──────── Data to process
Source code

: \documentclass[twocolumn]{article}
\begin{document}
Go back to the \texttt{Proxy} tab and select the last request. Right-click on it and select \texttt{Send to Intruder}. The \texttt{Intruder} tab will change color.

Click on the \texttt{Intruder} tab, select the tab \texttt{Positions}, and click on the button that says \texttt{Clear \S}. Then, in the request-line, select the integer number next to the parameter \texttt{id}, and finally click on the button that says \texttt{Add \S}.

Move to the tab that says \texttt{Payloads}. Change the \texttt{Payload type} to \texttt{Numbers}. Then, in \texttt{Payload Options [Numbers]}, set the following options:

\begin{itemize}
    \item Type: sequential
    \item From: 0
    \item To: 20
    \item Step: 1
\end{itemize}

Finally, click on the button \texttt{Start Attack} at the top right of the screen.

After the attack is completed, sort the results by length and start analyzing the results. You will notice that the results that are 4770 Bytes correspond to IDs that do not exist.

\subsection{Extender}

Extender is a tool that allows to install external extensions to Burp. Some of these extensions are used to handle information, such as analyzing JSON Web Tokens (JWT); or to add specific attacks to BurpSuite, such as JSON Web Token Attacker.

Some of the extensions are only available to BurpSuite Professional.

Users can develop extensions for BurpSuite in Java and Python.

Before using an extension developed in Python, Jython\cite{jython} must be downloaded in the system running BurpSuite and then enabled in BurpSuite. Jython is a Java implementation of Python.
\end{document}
────────────────
Lines from the one containing "Move to the" to the last line above, both included: copy these exactly and write nothing else.

** Exercise answer **
Move to the tab that says \texttt{Payloads}. Change the \texttt{Payload type} to \texttt{Numbers}. Then, in \texttt{Payload Options [Numbers]}, set the following options:

\begin{itemize}
    \item Type: sequential
    \item From: 0
    \item To: 20
    \item Step: 1
\end{itemize}

Finally, click on the button \texttt{Start Attack} at the top right of the screen.

After the attack is completed, sort the results by length and start analyzing the results. You will notice that the results that are 4770 Bytes correspond to IDs that do not exist.

\subsection{Extender}

Extender is a tool that allows to install external extensions to Burp. Some of these extensions are used to handle information, such as analyzing JSON Web Tokens (JWT); or to add specific attacks to BurpSuite, such as JSON Web Token Attacker.

Some of the extensions are only available to BurpSuite Professional.

Users can develop extensions for BurpSuite in Java and Python.

Before using an extension developed in Python, Jython\cite{jython} must be downloaded in the system running BurpSuite and then enabled in BurpSuite. Jython is a Java implementation of Python.
\end{document}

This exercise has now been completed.